> **TASK ITEM**
Taking the line with "システム管理やソフトウェア開発など、" as the first and the line with "CHAPTER11 シェルスクリプトの実行方法" as the last, set down exactly every line in that range from the entries below, and no more.

> **GIVEN RECORDS**

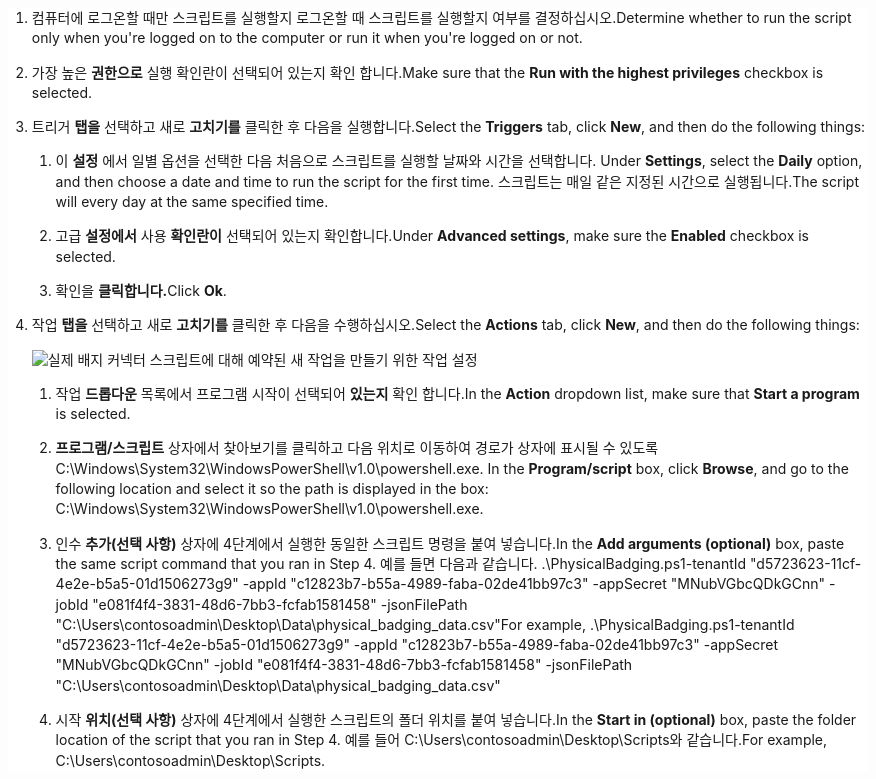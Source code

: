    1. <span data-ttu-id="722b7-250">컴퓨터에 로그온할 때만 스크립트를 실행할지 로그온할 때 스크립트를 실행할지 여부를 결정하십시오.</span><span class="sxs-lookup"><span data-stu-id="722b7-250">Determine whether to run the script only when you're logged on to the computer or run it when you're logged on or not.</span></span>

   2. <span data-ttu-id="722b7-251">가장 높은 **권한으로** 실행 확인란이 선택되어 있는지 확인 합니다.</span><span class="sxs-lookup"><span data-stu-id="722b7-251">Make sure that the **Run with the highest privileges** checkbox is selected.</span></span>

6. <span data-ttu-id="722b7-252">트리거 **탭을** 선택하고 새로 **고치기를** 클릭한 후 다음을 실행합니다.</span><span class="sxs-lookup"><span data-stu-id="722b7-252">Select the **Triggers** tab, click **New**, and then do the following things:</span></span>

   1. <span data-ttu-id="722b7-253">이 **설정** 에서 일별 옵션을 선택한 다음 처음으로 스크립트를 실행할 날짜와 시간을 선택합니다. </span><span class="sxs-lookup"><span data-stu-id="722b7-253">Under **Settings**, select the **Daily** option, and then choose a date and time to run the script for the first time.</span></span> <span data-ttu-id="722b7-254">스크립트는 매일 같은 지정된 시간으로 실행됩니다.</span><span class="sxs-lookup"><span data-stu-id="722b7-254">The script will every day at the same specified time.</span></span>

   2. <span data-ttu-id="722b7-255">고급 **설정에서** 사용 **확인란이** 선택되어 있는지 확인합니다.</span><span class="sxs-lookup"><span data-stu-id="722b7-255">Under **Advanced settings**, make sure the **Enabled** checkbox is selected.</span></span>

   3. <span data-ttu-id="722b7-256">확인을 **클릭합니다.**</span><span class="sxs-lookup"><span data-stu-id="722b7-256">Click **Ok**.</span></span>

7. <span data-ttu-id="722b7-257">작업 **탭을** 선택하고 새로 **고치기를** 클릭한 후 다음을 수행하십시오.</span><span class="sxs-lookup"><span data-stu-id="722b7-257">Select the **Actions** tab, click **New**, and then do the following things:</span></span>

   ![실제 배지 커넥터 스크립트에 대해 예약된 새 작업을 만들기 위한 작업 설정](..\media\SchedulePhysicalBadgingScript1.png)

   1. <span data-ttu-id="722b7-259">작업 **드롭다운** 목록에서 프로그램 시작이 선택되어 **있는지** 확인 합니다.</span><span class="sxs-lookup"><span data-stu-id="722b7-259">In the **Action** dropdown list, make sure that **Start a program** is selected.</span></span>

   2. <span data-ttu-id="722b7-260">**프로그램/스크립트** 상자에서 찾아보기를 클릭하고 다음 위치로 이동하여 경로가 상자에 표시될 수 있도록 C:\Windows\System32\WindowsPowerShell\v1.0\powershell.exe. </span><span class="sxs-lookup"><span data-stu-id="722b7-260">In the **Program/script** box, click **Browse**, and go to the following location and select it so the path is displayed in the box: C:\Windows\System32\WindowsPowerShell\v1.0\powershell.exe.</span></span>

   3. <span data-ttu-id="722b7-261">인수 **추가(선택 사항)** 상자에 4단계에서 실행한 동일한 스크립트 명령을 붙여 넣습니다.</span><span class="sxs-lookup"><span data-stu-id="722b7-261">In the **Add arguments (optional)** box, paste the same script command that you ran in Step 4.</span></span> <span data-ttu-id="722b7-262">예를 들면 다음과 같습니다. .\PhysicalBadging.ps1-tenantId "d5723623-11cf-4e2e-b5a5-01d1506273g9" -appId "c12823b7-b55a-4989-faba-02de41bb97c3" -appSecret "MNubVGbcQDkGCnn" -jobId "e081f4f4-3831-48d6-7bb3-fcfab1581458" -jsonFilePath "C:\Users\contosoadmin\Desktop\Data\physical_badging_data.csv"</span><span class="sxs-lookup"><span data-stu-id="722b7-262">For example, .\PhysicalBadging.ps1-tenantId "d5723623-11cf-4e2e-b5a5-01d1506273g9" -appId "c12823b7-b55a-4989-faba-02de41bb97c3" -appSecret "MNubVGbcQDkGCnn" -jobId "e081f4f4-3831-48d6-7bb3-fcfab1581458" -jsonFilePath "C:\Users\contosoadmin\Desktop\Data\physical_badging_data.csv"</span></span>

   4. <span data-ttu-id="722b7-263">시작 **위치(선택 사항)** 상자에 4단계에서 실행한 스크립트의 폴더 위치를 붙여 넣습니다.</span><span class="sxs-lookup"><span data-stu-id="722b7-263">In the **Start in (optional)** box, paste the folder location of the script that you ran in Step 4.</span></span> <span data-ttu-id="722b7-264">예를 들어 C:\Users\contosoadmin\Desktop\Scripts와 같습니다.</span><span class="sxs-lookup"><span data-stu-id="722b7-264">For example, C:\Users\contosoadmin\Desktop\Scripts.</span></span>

--

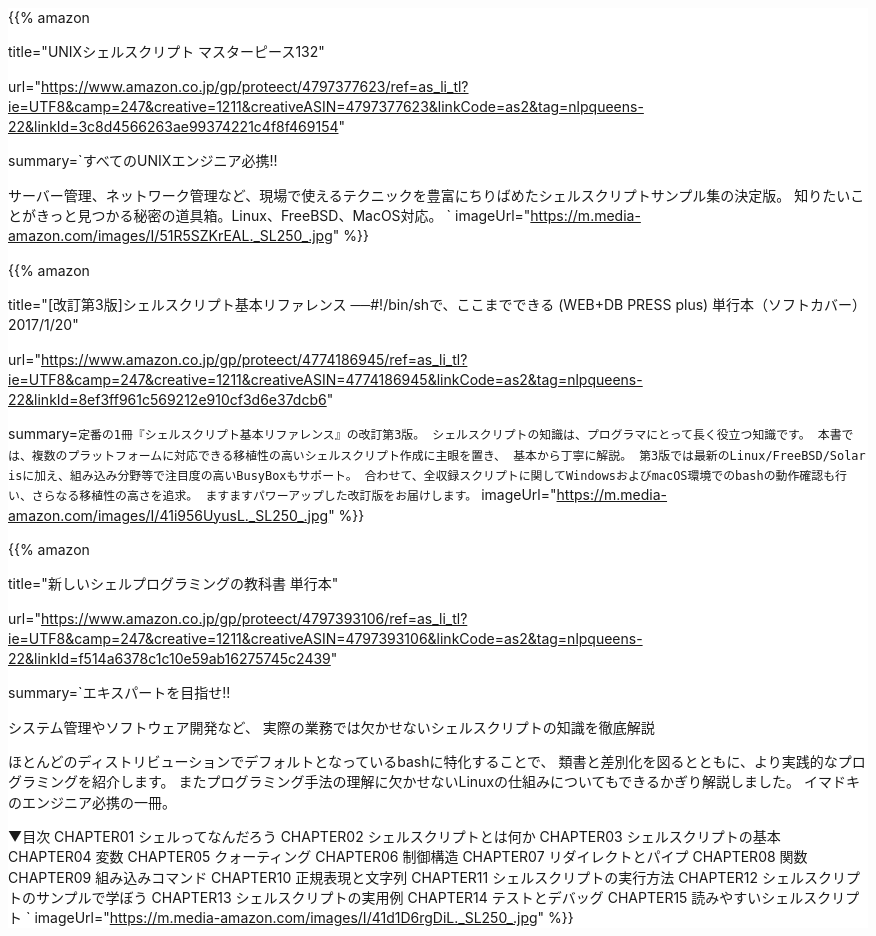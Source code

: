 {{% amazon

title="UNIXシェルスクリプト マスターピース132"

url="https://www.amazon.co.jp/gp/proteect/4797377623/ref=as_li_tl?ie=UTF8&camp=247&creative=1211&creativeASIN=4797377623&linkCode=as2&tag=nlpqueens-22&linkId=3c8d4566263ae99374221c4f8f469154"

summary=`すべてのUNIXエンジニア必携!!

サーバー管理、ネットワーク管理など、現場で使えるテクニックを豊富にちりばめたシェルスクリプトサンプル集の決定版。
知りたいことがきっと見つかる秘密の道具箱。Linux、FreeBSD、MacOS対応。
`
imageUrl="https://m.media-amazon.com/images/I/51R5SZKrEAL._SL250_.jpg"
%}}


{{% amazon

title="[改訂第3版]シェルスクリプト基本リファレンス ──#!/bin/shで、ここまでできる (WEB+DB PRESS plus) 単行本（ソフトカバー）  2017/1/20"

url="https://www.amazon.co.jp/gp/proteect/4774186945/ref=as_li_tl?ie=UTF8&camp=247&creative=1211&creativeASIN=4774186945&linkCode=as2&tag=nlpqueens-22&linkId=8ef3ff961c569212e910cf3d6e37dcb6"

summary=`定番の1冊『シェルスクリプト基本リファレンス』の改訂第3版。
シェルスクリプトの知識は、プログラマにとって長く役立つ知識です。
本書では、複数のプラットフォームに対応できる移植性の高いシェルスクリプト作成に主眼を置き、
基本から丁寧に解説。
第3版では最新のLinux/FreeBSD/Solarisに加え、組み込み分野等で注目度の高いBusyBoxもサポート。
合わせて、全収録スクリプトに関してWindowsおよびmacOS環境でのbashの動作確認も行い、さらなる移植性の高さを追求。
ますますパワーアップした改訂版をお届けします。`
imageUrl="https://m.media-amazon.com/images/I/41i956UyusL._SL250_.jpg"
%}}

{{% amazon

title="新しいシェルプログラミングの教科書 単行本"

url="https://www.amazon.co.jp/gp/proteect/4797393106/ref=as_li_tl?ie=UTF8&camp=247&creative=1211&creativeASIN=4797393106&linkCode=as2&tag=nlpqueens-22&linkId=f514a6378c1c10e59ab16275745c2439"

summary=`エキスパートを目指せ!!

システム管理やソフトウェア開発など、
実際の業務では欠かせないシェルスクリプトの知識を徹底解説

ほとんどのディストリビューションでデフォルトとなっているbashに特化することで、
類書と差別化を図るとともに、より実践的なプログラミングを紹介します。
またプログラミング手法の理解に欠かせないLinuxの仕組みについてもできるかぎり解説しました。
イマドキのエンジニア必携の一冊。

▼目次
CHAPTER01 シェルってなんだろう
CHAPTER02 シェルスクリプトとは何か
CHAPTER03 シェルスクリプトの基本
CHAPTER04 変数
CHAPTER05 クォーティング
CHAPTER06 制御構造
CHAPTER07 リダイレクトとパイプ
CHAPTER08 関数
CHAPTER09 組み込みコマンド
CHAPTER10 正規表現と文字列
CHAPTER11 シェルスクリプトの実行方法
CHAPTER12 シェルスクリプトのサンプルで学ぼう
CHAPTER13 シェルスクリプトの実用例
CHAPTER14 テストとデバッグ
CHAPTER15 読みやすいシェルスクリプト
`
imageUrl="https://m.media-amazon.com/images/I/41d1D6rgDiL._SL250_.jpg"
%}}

> **RESULT BELOW**
システム管理やソフトウェア開発など、
実際の業務では欠かせないシェルスクリプトの知識を徹底解説

ほとんどのディストリビューションでデフォルトとなっているbashに特化することで、
類書と差別化を図るとともに、より実践的なプログラミングを紹介します。
またプログラミング手法の理解に欠かせないLinuxの仕組みについてもできるかぎり解説しました。
イマドキのエンジニア必携の一冊。

▼目次
CHAPTER01 シェルってなんだろう
CHAPTER02 シェルスクリプトとは何か
CHAPTER03 シェルスクリプトの基本
CHAPTER04 変数
CHAPTER05 クォーティング
CHAPTER06 制御構造
CHAPTER07 リダイレクトとパイプ
CHAPTER08 関数
CHAPTER09 組み込みコマンド
CHAPTER10 正規表現と文字列
CHAPTER11 シェルスクリプトの実行方法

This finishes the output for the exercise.